═════ Source data ═════

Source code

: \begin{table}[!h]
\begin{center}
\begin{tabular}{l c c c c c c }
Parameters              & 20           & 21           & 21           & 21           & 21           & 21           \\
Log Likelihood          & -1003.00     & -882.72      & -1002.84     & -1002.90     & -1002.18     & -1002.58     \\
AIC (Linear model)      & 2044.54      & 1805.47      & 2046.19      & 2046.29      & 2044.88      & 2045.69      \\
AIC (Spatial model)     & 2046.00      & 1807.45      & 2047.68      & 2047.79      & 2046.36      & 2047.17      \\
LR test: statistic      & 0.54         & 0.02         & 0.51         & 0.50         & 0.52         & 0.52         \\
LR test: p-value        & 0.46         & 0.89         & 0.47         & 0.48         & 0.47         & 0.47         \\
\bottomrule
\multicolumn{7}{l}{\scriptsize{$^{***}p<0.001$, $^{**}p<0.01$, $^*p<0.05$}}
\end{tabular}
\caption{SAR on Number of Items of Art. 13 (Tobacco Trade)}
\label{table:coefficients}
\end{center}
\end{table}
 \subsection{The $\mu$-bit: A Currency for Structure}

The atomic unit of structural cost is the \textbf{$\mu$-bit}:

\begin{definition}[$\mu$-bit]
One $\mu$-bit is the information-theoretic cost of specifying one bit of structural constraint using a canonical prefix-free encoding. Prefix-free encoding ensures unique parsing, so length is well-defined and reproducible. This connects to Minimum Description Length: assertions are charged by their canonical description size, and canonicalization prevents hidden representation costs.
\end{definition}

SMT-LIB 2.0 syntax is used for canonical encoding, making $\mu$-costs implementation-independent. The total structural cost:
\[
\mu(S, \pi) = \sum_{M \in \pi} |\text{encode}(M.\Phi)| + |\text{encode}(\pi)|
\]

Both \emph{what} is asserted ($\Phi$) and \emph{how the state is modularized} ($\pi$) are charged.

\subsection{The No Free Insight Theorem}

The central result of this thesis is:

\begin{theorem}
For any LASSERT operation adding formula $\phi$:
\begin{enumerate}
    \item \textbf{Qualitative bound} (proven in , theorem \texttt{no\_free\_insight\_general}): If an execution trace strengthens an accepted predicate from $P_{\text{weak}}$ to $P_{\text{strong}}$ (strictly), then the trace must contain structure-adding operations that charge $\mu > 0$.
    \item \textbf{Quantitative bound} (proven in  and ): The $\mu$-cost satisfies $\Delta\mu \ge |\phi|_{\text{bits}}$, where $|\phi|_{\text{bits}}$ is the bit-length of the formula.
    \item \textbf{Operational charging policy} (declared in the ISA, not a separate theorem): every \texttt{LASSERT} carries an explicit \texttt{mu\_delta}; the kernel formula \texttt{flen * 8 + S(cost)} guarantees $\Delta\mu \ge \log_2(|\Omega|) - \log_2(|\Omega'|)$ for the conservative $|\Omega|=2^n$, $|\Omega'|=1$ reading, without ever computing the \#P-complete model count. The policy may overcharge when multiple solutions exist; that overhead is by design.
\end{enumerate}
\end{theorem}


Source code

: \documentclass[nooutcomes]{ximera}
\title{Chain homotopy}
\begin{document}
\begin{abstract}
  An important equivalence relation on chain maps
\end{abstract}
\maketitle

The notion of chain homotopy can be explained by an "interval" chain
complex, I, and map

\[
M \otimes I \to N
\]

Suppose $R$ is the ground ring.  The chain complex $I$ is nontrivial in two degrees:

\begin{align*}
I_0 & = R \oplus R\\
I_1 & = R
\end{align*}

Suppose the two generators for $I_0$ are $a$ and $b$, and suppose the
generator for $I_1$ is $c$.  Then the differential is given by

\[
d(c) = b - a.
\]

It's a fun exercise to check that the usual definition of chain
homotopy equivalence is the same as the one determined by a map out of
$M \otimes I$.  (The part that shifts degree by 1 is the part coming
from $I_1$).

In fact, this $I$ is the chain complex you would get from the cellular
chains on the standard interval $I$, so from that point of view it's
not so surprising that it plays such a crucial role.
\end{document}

═════

Work task —
Copy out each line of the listing that contains the word "proven".

Result of this exercise —
    \item \textbf{Qualitative bound} (proven in , theorem \texttt{no\_free\_insight\_general}): If an execution trace strengthens an accepted predicate from $P_{\text{weak}}$ to $P_{\text{strong}}$ (strictly), then the trace must contain structure-adding operations that charge $\mu > 0$.
    \item \textbf{Quantitative bound} (proven in  and ): The $\mu$-cost satisfies $\Delta\mu \ge |\phi|_{\text{bits}}$, where $|\phi|_{\text{bits}}$ is the bit-length of the formula.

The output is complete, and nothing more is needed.